Une étude publiée dans Nature Medicine révèle que des améliorations simples dans la conception des logements réduisent de 44 % l'incidence du paludisme chez les enfants en Tanzanie. Elles diminuent également les cas de diarrhée et d'infections respiratoires. Pour 1 000 enfants fiévreux, 6,4 dans les maisons traditionnelles ont été testés positifs contre 3,6 dans les maisons améliorées, ce qui suggère un impact direct sur la santé infantile.
Design intelligent contre la pollution intérieure 🏠
Les chercheurs ont analysé les Star Homes, des logements avec des toits scellés, des fenêtres équipées de moustiquaires et des matériaux réduisant l'accumulation de poussière et d'humidité. Ces modifications limitent l'exposition à la pollution de l'air intérieur, aux surfaces contaminées et aux gouttelettes infectieuses. Étant donné que 2,5 millions d'enfants meurent chaque année en Afrique subsaharienne du paludisme, de la diarrhée et de la pneumonie, les données suggèrent que l'architecture peut être un outil de santé publique efficace et peu coûteux.

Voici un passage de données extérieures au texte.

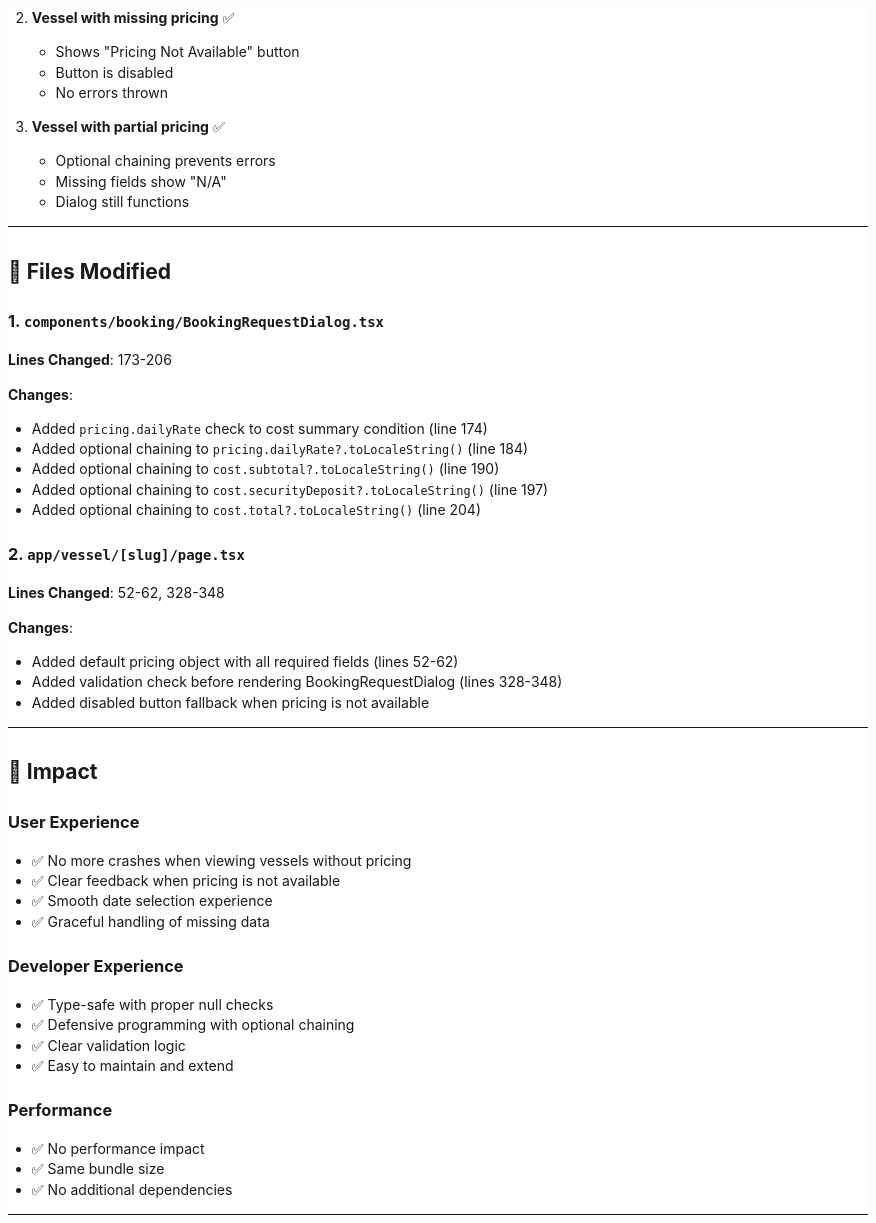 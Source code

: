 2. **Vessel with missing pricing** ✅
   - Shows "Pricing Not Available" button
   - Button is disabled
   - No errors thrown

3. **Vessel with partial pricing** ✅
   - Optional chaining prevents errors
   - Missing fields show "N/A"
   - Dialog still functions

---

## 📝 Files Modified

### 1. `components/booking/BookingRequestDialog.tsx`
**Lines Changed**: 173-206

**Changes**:
- Added `pricing.dailyRate` check to cost summary condition (line 174)
- Added optional chaining to `pricing.dailyRate?.toLocaleString()` (line 184)
- Added optional chaining to `cost.subtotal?.toLocaleString()` (line 190)
- Added optional chaining to `cost.securityDeposit?.toLocaleString()` (line 197)
- Added optional chaining to `cost.total?.toLocaleString()` (line 204)

### 2. `app/vessel/[slug]/page.tsx`
**Lines Changed**: 52-62, 328-348

**Changes**:
- Added default pricing object with all required fields (lines 52-62)
- Added validation check before rendering BookingRequestDialog (lines 328-348)
- Added disabled button fallback when pricing is not available

---

## 🎯 Impact

### User Experience
- ✅ No more crashes when viewing vessels without pricing
- ✅ Clear feedback when pricing is not available
- ✅ Smooth date selection experience
- ✅ Graceful handling of missing data

### Developer Experience
- ✅ Type-safe with proper null checks
- ✅ Defensive programming with optional chaining
- ✅ Clear validation logic
- ✅ Easy to maintain and extend

### Performance
- ✅ No performance impact
- ✅ Same bundle size
- ✅ No additional dependencies

--- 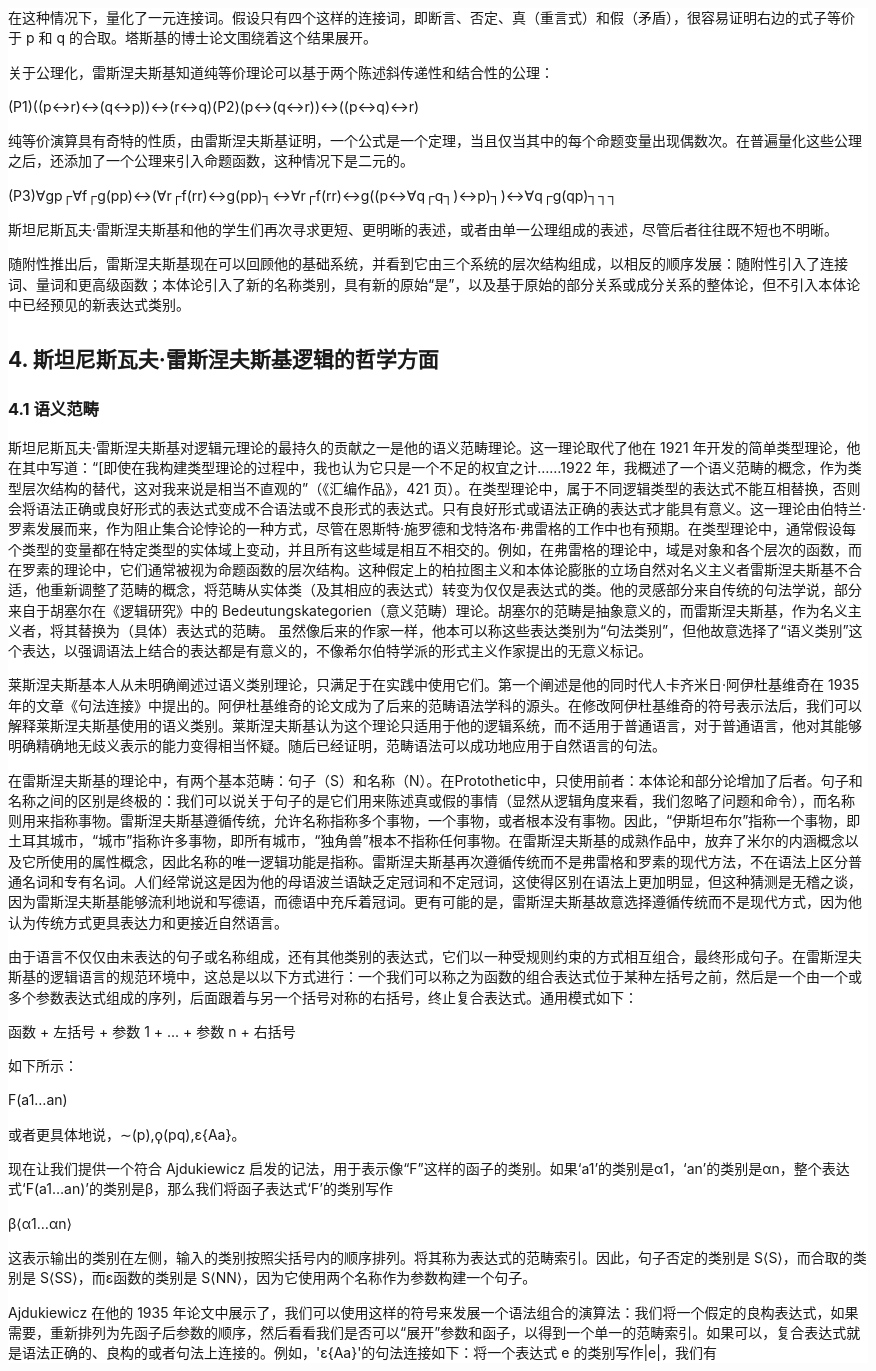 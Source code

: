 在这种情况下，量化了一元连接词。假设只有四个这样的连接词，即断言、否定、真（重言式）和假（矛盾），很容易证明右边的式子等价于 p 和 q 的合取。塔斯基的博士论文围绕着这个结果展开。

关于公理化，雷斯涅夫斯基知道纯等价理论可以基于两个陈述斜传递性和结合性的公理：

(P1)((p↔r)↔(q↔p))↔(r↔q)(P2)(p↔(q↔r))↔((p↔q)↔r)

纯等价演算具有奇特的性质，由雷斯涅夫斯基证明，一个公式是一个定理，当且仅当其中的每个命题变量出现偶数次。在普遍量化这些公理之后，还添加了一个公理来引入命题函数，这种情况下是二元的。

(P3)∀gp┌∀f┌g(pp)↔(∀r┌f(rr)↔g(pp)┐↔∀r┌f(rr)↔g((p↔∀q┌q┐)↔p)┐)↔∀q┌g(qp)┐┐┐

斯坦尼斯瓦夫·雷斯涅夫斯基和他的学生们再次寻求更短、更明晰的表述，或者由单一公理组成的表述，尽管后者往往既不短也不明晰。

随附性推出后，雷斯涅夫斯基现在可以回顾他的基础系统，并看到它由三个系统的层次结构组成，以相反的顺序发展：随附性引入了连接词、量词和更高级函数；本体论引入了新的名称类别，具有新的原始“是”，以及基于原始的部分关系或成分关系的整体论，但不引入本体论中已经预见的新表达式类别。

## 4. 斯坦尼斯瓦夫·雷斯涅夫斯基逻辑的哲学方面

### 4.1 语义范畴

斯坦尼斯瓦夫·雷斯涅夫斯基对逻辑元理论的最持久的贡献之一是他的语义范畴理论。这一理论取代了他在 1921 年开发的简单类型理论，他在其中写道：“[即使在我构建类型理论的过程中，我也认为它只是一个不足的权宜之计……1922 年，我概述了一个语义范畴的概念，作为类型层次结构的替代，这对我来说是相当不直观的”（《汇编作品》，421 页）。在类型理论中，属于不同逻辑类型的表达式不能互相替换，否则会将语法正确或良好形式的表达式变成不合语法或不良形式的表达式。只有良好形式或语法正确的表达式才能具有意义。这一理论由伯特兰·罗素发展而来，作为阻止集合论悖论的一种方式，尽管在恩斯特·施罗德和戈特洛布·弗雷格的工作中也有预期。在类型理论中，通常假设每个类型的变量都在特定类型的实体域上变动，并且所有这些域是相互不相交的。例如，在弗雷格的理论中，域是对象和各个层次的函数，而在罗素的理论中，它们通常被视为命题函数的层次结构。这种假定上的柏拉图主义和本体论膨胀的立场自然对名义主义者雷斯涅夫斯基不合适，他重新调整了范畴的概念，将范畴从实体类（及其相应的表达式）转变为仅仅是表达式的类。他的灵感部分来自传统的句法学说，部分来自于胡塞尔在《逻辑研究》中的 Bedeutungskategorien（意义范畴）理论。胡塞尔的范畴是抽象意义的，而雷斯涅夫斯基，作为名义主义者，将其替换为（具体）表达式的范畴。 虽然像后来的作家一样，他本可以称这些表达类别为“句法类别”，但他故意选择了“语义类别”这个表达，以强调语法上结合的表达都是有意义的，不像希尔伯特学派的形式主义作家提出的无意义标记。

莱斯涅夫斯基本人从未明确阐述过语义类别理论，只满足于在实践中使用它们。第一个阐述是他的同时代人卡齐米日·阿伊杜基维奇在 1935 年的文章《句法连接》中提出的。阿伊杜基维奇的论文成为了后来的范畴语法学科的源头。在修改阿伊杜基维奇的符号表示法后，我们可以解释莱斯涅夫斯基使用的语义类别。莱斯涅夫斯基认为这个理论只适用于他的逻辑系统，而不适用于普通语言，对于普通语言，他对其能够明确精确地无歧义表示的能力变得相当怀疑。随后已经证明，范畴语法可以成功地应用于自然语言的句法。

在雷斯涅夫斯基的理论中，有两个基本范畴：句子（S）和名称（N）。在Protothetic中，只使用前者：本体论和部分论增加了后者。句子和名称之间的区别是终极的：我们可以说关于句子的是它们用来陈述真或假的事情（显然从逻辑角度来看，我们忽略了问题和命令），而名称则用来指称事物。雷斯涅夫斯基遵循传统，允许名称指称多个事物，一个事物，或者根本没有事物。因此，“伊斯坦布尔”指称一个事物，即土耳其城市，“城市”指称许多事物，即所有城市，“独角兽”根本不指称任何事物。在雷斯涅夫斯基的成熟作品中，放弃了米尔的内涵概念以及它所使用的属性概念，因此名称的唯一逻辑功能是指称。雷斯涅夫斯基再次遵循传统而不是弗雷格和罗素的现代方法，不在语法上区分普通名词和专有名词。人们经常说这是因为他的母语波兰语缺乏定冠词和不定冠词，这使得区别在语法上更加明显，但这种猜测是无稽之谈，因为雷斯涅夫斯基能够流利地说和写德语，而德语中充斥着冠词。更有可能的是，雷斯涅夫斯基故意选择遵循传统而不是现代方式，因为他认为传统方式更具表达力和更接近自然语言。

由于语言不仅仅由未表达的句子或名称组成，还有其他类别的表达式，它们以一种受规则约束的方式相互组合，最终形成句子。在雷斯涅夫斯基的逻辑语言的规范环境中，这总是以以下方式进行：一个我们可以称之为函数的组合表达式位于某种左括号之前，然后是一个由一个或多个参数表达式组成的序列，后面跟着与另一个括号对称的右括号，终止复合表达式。通用模式如下：

函数 + 左括号 + 参数 1 + ... + 参数 n + 右括号

 如下所示：

F(a1…an)

或者更具体地说，∼(p),ϙ(pq),ε{Aa}。

现在让我们提供一个符合 Ajdukiewicz 启发的记法，用于表示像“F”这样的函子的类别。如果‘a1’的类别是α1，‘an’的类别是αn，整个表达式‘F(a1…an)’的类别是β，那么我们将函子表达式‘F’的类别写作

β⟨α1…αn⟩

这表示输出的类别在左侧，输入的类别按照尖括号内的顺序排列。将其称为表达式的范畴索引。因此，句子否定的类别是 S⟨S⟩，而合取的类别是 S⟨SS⟩，而ε函数的类别是 S⟨NN⟩，因为它使用两个名称作为参数构建一个句子。

Ajdukiewicz 在他的 1935 年论文中展示了，我们可以使用这样的符号来发展一个语法组合的演算法：我们将一个假定的良构表达式，如果需要，重新排列为先函子后参数的顺序，然后看看我们是否可以“展开”参数和函子，以得到一个单一的范畴索引。如果可以，复合表达式就是语法正确的、良构的或者句法上连接的。例如，'ε{Aa}'的句法连接如下：将一个表达式 e 的类别写作|e|，我们有
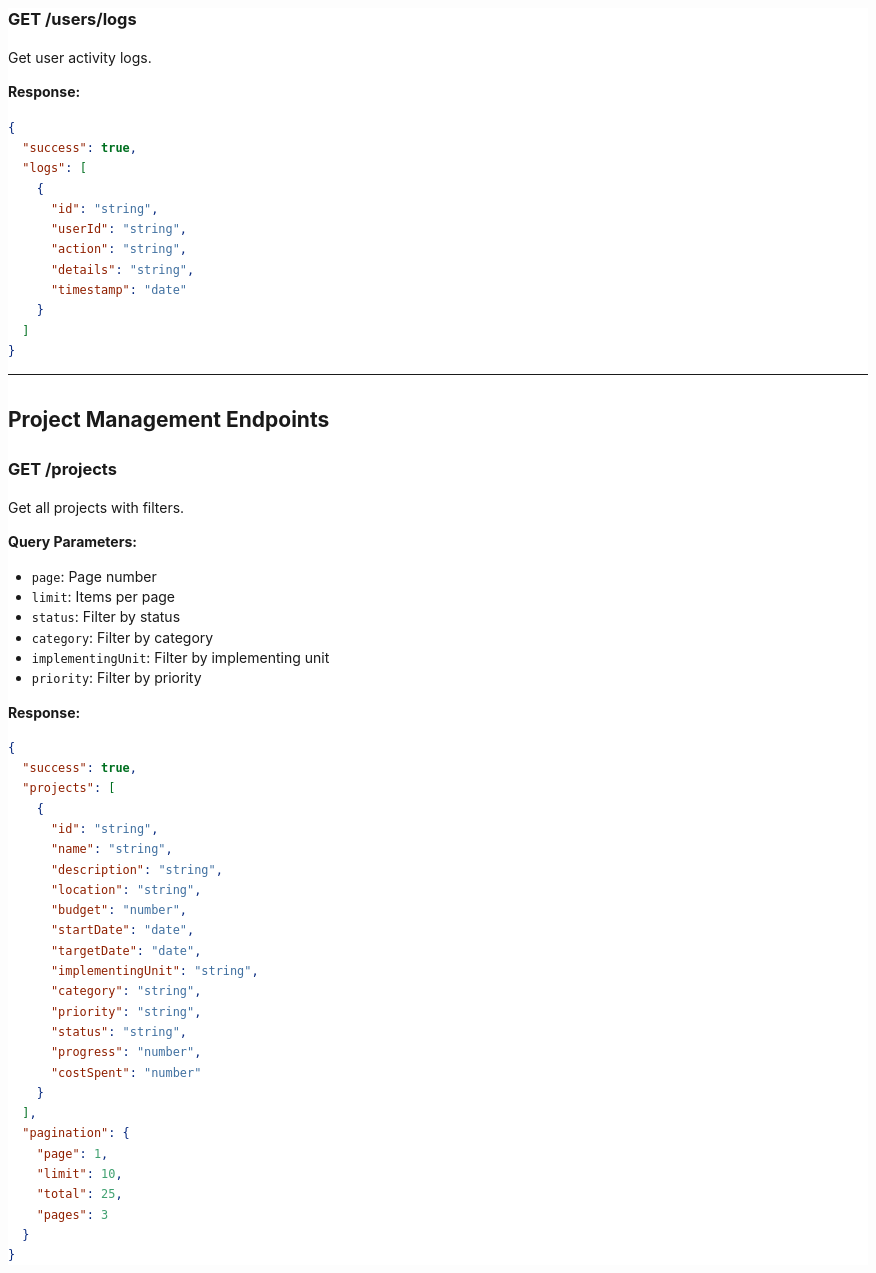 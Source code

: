 ### GET /users/logs
Get user activity logs.

**Response:**
```json
{
  "success": true,
  "logs": [
    {
      "id": "string",
      "userId": "string",
      "action": "string",
      "details": "string",
      "timestamp": "date"
    }
  ]
}
```

---

## Project Management Endpoints

### GET /projects
Get all projects with filters.

**Query Parameters:**
- `page`: Page number
- `limit`: Items per page
- `status`: Filter by status
- `category`: Filter by category
- `implementingUnit`: Filter by implementing unit
- `priority`: Filter by priority

**Response:**
```json
{
  "success": true,
  "projects": [
    {
      "id": "string",
      "name": "string",
      "description": "string",
      "location": "string",
      "budget": "number",
      "startDate": "date",
      "targetDate": "date",
      "implementingUnit": "string",
      "category": "string",
      "priority": "string",
      "status": "string",
      "progress": "number",
      "costSpent": "number"
    }
  ],
  "pagination": {
    "page": 1,
    "limit": 10,
    "total": 25,
    "pages": 3
  }
}
```
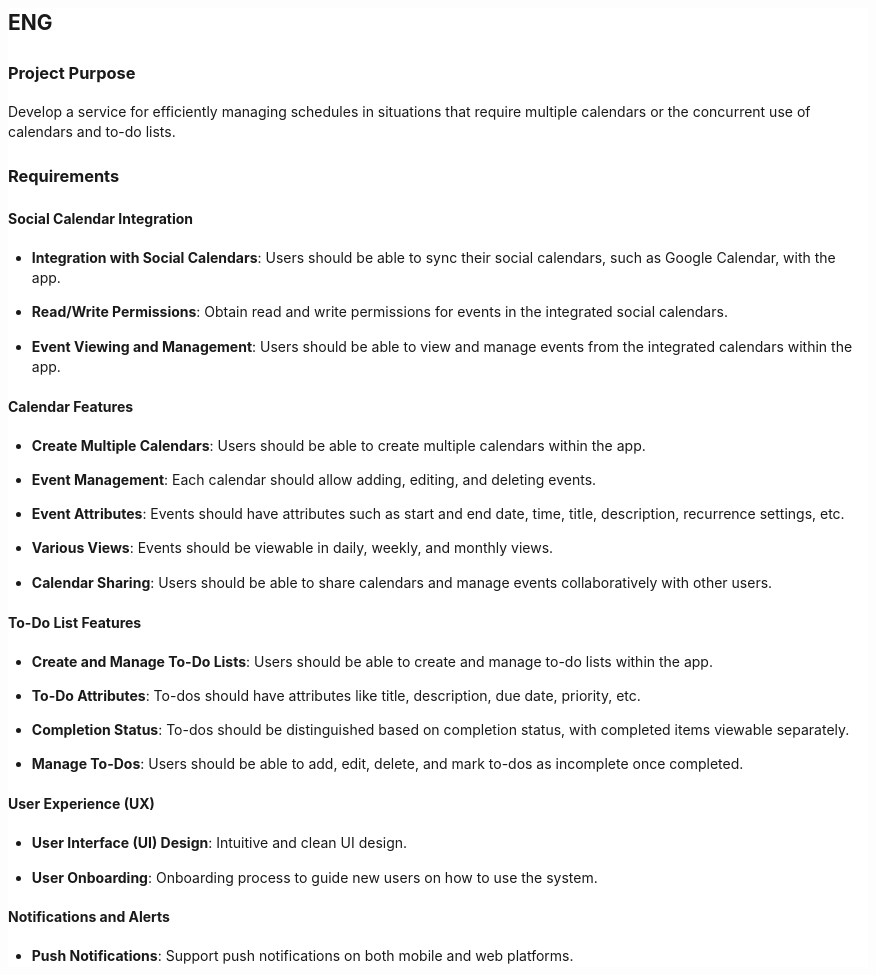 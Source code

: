 ## ENG

### **Project Purpose**

Develop a service for efficiently managing schedules in situations that require multiple calendars or the concurrent use of calendars and to-do lists.

### **Requirements**

#### **Social Calendar Integration**

- **Integration with Social Calendars**: Users should be able to sync their social calendars, such as Google Calendar, with the app.

- **Read/Write Permissions**: Obtain read and write permissions for events in the integrated social calendars.

- **Event Viewing and Management**: Users should be able to view and manage events from the integrated calendars within the app.

#### **Calendar Features**

- **Create Multiple Calendars**: Users should be able to create multiple calendars within the app.

- **Event Management**: Each calendar should allow adding, editing, and deleting events.

- **Event Attributes**: Events should have attributes such as start and end date, time, title, description, recurrence settings, etc.

- **Various Views**: Events should be viewable in daily, weekly, and monthly views.

- **Calendar Sharing**: Users should be able to share calendars and manage events collaboratively with other users.

#### **To-Do List Features**

- **Create and Manage To-Do Lists**: Users should be able to create and manage to-do lists within the app.

- **To-Do Attributes**: To-dos should have attributes like title, description, due date, priority, etc.

- **Completion Status**: To-dos should be distinguished based on completion status, with completed items viewable separately.

- **Manage To-Dos**: Users should be able to add, edit, delete, and mark to-dos as incomplete once completed.

#### **User Experience (UX)**

- **User Interface (UI) Design**: Intuitive and clean UI design.

- **User Onboarding**: Onboarding process to guide new users on how to use the system.

#### **Notifications and Alerts**

- **Push Notifications**: Support push notifications on both mobile and web platforms.
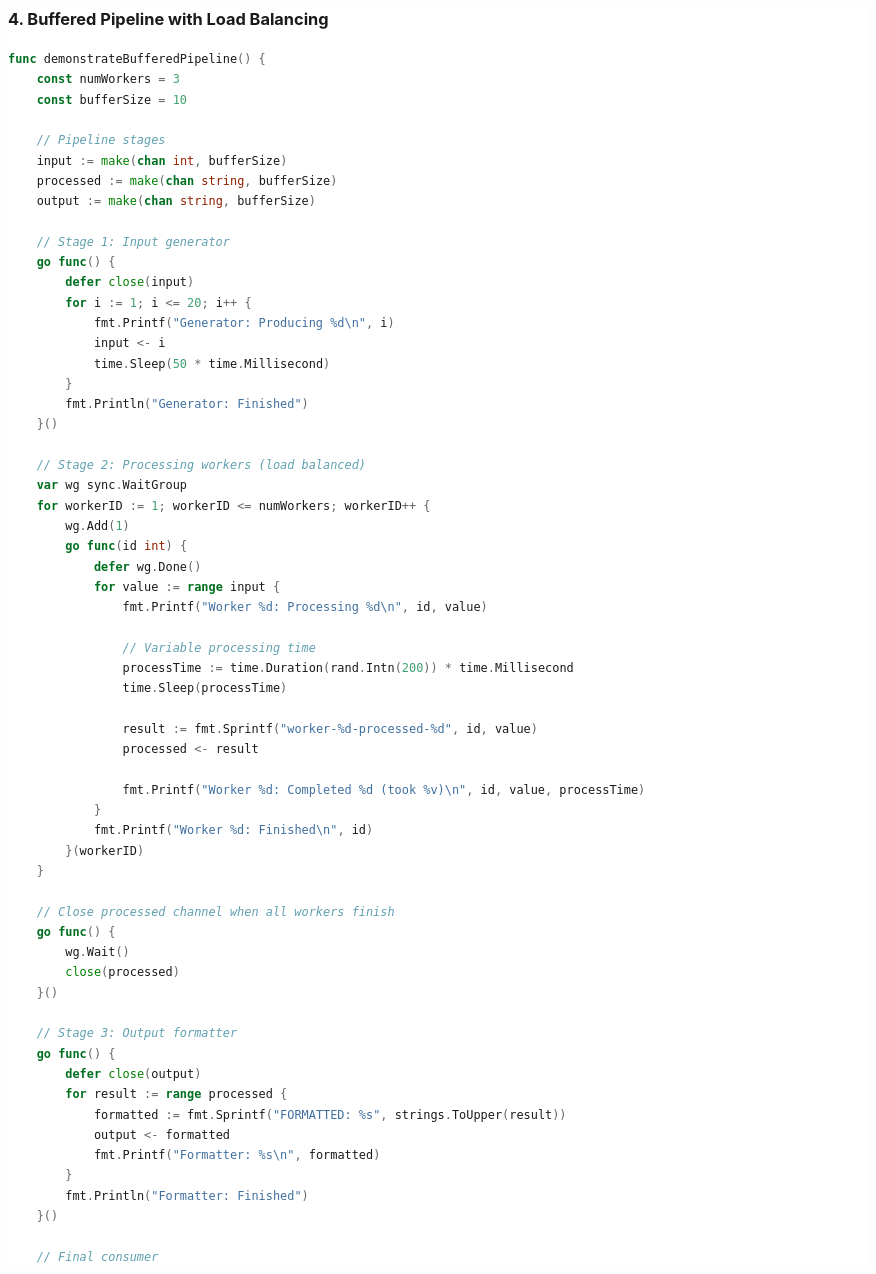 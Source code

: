 ### 4. Buffered Pipeline with Load Balancing

```go
func demonstrateBufferedPipeline() {
    const numWorkers = 3
    const bufferSize = 10
    
    // Pipeline stages
    input := make(chan int, bufferSize)
    processed := make(chan string, bufferSize)
    output := make(chan string, bufferSize)
    
    // Stage 1: Input generator
    go func() {
        defer close(input)
        for i := 1; i <= 20; i++ {
            fmt.Printf("Generator: Producing %d\n", i)
            input <- i
            time.Sleep(50 * time.Millisecond)
        }
        fmt.Println("Generator: Finished")
    }()
    
    // Stage 2: Processing workers (load balanced)
    var wg sync.WaitGroup
    for workerID := 1; workerID <= numWorkers; workerID++ {
        wg.Add(1)
        go func(id int) {
            defer wg.Done()
            for value := range input {
                fmt.Printf("Worker %d: Processing %d\n", id, value)
                
                // Variable processing time
                processTime := time.Duration(rand.Intn(200)) * time.Millisecond
                time.Sleep(processTime)
                
                result := fmt.Sprintf("worker-%d-processed-%d", id, value)
                processed <- result
                
                fmt.Printf("Worker %d: Completed %d (took %v)\n", id, value, processTime)
            }
            fmt.Printf("Worker %d: Finished\n", id)
        }(workerID)
    }
    
    // Close processed channel when all workers finish
    go func() {
        wg.Wait()
        close(processed)
    }()
    
    // Stage 3: Output formatter
    go func() {
        defer close(output)
        for result := range processed {
            formatted := fmt.Sprintf("FORMATTED: %s", strings.ToUpper(result))
            output <- formatted
            fmt.Printf("Formatter: %s\n", formatted)
        }
        fmt.Println("Formatter: Finished")
    }()
    
    // Final consumer
```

La maison qui respire mieux que toi 😅
Il semble que pour survivre à l'enfance dans certaines régions, les vaccins ou les moustiquaires au-dessus du lit ne suffisent plus : il faut maintenant que ta propre maison soit plus intelligente que toi. Pendant que certains débattent de la domotique et des assistants virtuels, en Tanzanie, on découvre qu'un toit bien posé et une fenêtre grillagée sauvent plus de vies qu'un demi-cabinet médical. La prochaine fois que tu te plaindras de l'isolation de ta maison, souviens-toi qu'au moins elle n'est pas en train de te tuer.